Working Paper No. 91 - Decent work and informal employment: A survey of workers in Glen View, Harare

The present paper analyzes the results of a Survey on Informal Employment that was carried out in the Harare suburb of Glen View in November 2006. While open unemployment among respondents is low, the large majority hold informal jobs. However, while informal employment provides much-needed employment opportunities, working conditions are often poor. The paper highlights a number of decent work deficits: Many workers spend excessive hours at work and yet generate incomes that are insufficient to meet their basic needs. Further, informal workers are generally excluded from formal social security systems and lack adequate social protection. And while over a quarter of all formal workers feel represented by the ZCTU and other workers’ organizations, only few informal workers believe that any organization or group expresses their concerns. Their most pressing problems include the rising cost of inputs, low incomes, and the confiscation of goods by police.
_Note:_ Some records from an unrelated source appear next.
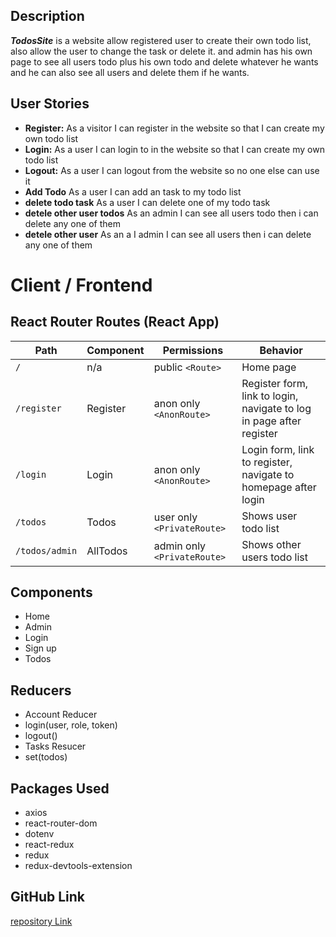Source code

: ## Description

**_TodosSite_** is a website allow registered user to create their own todo list, also allow the user to change the task or delete it.
and admin has his own page to see all users todo plus his own todo and delete whatever he wants and he can also see all users and delete them if he wants.

## User Stories

- **Register:** As a visitor I can register in the website so that I can create my own todo list
- **Login:** As a user I can login to in the website so that I can create my own todo list
- **Logout:** As a user I can logout from the website so no one else can use it
- **Add Todo** As a user I can add an task to my todo list
- **delete todo task** As a user I can delete one of my todo task
- **detele other user todos** As an admin I can see all users todo then i can delete any one of them
- **detele other user** As an a I admin I can see all users then i can delete any one of them

# Client / Frontend

## React Router Routes (React App)

| Path        | Component | Permissions                 | Behavior                                                             |
| ----------- | --------- | --------------------------- | -------------------------------------------------------------------- |
| `/`         | n/a       | public `<Route>`            | Home page                                                            |
| `/register` | Register  | anon only `<AnonRoute>`     | Register form, link to login, navigate to log in page after register |
| `/login`    | Login     | anon only `<AnonRoute>`     | Login form, link to register, navigate to homepage after login       |
| `/todos`    | Todos     | user only `<PrivateRoute>`  | Shows user todo list                                                 |
| `/todos/admin` | AllTodos  | admin only `<PrivateRoute>` | Shows other users todo list                                          |

## Components

- Home
- Admin
- Login
- Sign up
- Todos

## Reducers

- Account Reducer
- login(user, role, token)
- logout()
- Tasks Resucer
- set(todos)



## Packages Used

- axios
- react-router-dom
- dotenv
- react-redux
- redux
- redux-devtools-extension



## GitHub Link

[repository Link](https://github.com/sulaiman122/w09d03)
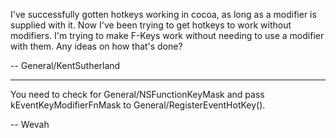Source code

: I've successfully gotten hotkeys working in cocoa, as long as a modifier is supplied with it. Now I've been trying to get hotkeys to work without modifiers. I'm trying to make F-Keys work without needing to use a modifier with them. Any ideas on how that's done?

-- General/KentSutherland

----

You need to check for General/NSFunctionKeyMask and pass kEventKeyModifierFnMask to General/RegisterEventHotKey().

-- Wevah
Operation Murambatsvina had a disproportionately negative effect on informal workers and is a significant factor behind the overall deterioration in respondents’ work situation since 2004. By contrast, the recovery programme Operation Garikai reached only very few informal workers. The survey finds no indications that workers enter the informal economy a deliberate attempt to obtain cost advantages. On the contrary, employers and own account workers in the formal sector generate substantially higher profits than their informal counterparts.